Corporate Branding Guide: Consistency on all platforms

Krowme

Corporate Branding Guide: Consistency on all platforms

Branding is not just about making your marketing collateral look attractive and enticing. Branding is about how users feel about your company or product as a whole. 

A brand is the set of expectations, memories, stories and relationships that, taken together, account for a consumer's decision to choose one product or service over another.
Seth Godin
Author of 'Purple Cow' and many more books

In essence, your company’s brand is the experience that your customers have when they use your company’s products AND services.

Therefore, it is important to ensure that the branding that you want to portray is consistent throughout all your company’s platforms and departments.

Any interaction in any form is branding.
Seth godin

Here are the 5 ways your company can have a professional and consistent corporate brand throughout all your platforms.

1. Have a brand guide

If you want to have a consistent image throughout all your marketing collaterals, the way to get started is to have a brand guide.
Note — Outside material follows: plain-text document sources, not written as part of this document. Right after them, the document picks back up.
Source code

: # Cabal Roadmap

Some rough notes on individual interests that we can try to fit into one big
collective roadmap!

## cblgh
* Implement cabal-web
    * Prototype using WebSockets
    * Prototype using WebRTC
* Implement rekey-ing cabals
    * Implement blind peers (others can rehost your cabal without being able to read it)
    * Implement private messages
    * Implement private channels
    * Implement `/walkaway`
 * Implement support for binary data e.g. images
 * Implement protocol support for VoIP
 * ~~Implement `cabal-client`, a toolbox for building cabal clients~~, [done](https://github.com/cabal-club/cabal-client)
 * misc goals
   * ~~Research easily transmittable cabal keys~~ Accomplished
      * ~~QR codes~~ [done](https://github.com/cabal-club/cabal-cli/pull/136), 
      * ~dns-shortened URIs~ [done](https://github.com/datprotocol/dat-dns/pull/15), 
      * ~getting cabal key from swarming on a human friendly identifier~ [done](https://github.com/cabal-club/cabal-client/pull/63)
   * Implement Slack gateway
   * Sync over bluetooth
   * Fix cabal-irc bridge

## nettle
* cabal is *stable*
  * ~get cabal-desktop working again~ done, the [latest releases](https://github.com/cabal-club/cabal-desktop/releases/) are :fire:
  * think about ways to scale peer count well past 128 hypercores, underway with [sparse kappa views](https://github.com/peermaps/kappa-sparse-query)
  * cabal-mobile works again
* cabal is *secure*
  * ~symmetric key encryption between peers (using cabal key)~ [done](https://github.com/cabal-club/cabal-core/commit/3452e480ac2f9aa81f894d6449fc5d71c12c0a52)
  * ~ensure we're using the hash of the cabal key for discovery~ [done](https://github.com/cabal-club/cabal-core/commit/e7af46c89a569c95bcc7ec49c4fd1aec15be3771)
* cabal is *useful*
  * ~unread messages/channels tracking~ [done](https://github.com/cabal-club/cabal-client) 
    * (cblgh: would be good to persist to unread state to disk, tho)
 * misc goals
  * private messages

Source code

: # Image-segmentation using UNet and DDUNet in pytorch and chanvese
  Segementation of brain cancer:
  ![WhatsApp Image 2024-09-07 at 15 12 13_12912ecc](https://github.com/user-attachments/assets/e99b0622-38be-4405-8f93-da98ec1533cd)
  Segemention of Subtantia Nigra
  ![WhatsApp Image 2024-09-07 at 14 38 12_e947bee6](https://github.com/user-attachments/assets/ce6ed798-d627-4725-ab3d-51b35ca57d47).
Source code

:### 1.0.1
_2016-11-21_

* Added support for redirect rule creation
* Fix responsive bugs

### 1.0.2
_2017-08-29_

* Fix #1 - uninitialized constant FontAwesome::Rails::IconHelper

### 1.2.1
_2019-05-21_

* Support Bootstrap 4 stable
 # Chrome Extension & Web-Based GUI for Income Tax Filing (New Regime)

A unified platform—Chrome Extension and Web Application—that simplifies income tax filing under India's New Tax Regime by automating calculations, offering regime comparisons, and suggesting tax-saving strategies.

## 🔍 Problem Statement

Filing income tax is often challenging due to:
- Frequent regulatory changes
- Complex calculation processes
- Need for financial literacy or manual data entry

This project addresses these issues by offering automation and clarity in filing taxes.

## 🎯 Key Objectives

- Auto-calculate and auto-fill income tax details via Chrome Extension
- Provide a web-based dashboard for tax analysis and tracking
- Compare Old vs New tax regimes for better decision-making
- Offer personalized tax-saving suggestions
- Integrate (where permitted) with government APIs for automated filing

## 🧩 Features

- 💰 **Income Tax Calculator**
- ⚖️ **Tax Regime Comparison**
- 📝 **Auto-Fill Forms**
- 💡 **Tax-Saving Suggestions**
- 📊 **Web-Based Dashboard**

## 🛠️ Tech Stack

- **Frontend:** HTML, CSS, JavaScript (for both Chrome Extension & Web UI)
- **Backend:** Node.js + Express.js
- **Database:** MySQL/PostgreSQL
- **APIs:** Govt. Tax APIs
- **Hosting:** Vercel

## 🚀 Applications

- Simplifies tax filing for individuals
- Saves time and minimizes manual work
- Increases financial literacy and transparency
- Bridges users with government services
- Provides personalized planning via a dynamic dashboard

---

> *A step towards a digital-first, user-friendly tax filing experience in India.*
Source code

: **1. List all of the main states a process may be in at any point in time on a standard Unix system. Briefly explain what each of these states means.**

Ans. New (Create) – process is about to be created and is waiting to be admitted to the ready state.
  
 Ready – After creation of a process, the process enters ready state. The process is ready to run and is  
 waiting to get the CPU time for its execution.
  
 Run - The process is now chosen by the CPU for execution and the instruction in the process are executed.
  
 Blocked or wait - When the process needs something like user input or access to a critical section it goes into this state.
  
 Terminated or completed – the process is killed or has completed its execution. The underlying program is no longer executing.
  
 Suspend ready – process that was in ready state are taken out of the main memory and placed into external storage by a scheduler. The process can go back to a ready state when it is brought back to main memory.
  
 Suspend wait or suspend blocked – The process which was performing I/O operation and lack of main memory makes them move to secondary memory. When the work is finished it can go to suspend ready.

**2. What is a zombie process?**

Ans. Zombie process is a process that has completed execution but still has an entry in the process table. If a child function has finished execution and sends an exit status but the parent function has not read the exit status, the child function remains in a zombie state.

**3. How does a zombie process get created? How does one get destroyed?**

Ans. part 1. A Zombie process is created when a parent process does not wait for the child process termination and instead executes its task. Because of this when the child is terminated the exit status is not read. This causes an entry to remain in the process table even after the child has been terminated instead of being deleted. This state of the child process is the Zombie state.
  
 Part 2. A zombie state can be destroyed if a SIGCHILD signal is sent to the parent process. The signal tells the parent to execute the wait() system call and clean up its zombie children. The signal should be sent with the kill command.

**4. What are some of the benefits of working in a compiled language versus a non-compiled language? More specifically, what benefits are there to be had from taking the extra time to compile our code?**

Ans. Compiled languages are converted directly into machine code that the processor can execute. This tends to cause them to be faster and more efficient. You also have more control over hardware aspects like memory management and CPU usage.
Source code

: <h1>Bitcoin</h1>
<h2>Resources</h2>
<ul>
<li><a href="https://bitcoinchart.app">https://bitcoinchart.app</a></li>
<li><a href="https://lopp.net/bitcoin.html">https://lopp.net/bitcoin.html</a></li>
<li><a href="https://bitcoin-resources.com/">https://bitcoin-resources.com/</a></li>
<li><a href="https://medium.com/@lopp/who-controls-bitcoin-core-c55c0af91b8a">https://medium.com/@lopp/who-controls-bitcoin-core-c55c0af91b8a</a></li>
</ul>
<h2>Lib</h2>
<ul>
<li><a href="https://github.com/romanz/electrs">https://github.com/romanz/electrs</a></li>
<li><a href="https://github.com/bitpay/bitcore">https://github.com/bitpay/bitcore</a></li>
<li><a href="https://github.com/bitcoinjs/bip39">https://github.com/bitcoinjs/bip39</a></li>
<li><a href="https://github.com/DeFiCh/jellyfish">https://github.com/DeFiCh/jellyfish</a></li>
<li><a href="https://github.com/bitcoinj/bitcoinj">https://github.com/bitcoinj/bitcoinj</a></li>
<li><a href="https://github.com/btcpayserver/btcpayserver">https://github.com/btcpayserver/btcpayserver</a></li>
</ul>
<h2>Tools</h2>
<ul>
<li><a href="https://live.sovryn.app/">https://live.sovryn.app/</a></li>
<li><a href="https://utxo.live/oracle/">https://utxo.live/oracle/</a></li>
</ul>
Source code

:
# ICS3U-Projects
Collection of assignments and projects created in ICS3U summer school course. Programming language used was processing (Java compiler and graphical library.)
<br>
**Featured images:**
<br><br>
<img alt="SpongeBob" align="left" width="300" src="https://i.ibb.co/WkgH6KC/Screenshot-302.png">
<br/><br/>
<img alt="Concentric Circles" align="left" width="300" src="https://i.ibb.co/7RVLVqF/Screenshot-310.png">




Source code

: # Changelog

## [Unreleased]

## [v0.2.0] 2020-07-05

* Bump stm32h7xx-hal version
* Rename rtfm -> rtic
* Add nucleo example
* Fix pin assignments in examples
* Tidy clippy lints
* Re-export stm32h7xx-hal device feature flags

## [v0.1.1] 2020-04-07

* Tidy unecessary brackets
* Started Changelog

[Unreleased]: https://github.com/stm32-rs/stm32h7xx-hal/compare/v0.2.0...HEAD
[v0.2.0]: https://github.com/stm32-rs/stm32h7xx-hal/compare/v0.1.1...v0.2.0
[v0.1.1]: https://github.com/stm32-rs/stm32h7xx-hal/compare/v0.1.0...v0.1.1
A brand guide is a guide that everyone will need to refer to and adhere with, whenever they create any collaterals for the company. This includes internal collaterals to send out to the employees (eg EDMs, landing pages, surveys etc) and external collaterals to be sent out to customers.

If you do not have the expertise or time to create a brand guide, Fiverr is the place to go to engage a freelancer to design a brand guide for you, at an affordable cost!

2. Have organized folder(s) for your branding collaterals

Instead of constantly sourcing new icons for the same old keywords or phrases (this was an issue in our company that we had to fix), consolidate all icons in the same folder that everyone can access. Having access to the same icons ensures that these same icons are used throughout ALL platforms, and also helps to reduce any wasted time AND money finding new icons for phrases that already have icons.

3. Have a standard signature template for everyone

Big brands and large organisations take measures to ensure that their branding is shown in ALL their communications. This means that their fonts, colours, image quality, type of images used, and even email signatures are on point and always adhere to their brand guides. When it comes to your emails, the good thing is that it is not difficult to achieve the same polished look for your email signature that the large organization and big brands are doing. Instead of allowing your employees to use pixellated images and setting their email signatures in all sorts of funky fonts and colours, a way to ensure that everyone’s signatures look polished is to use a standard signature template.

You can easily set a signature template in the email client (eg Gmail or Outlook) that you are using via their signature template guides.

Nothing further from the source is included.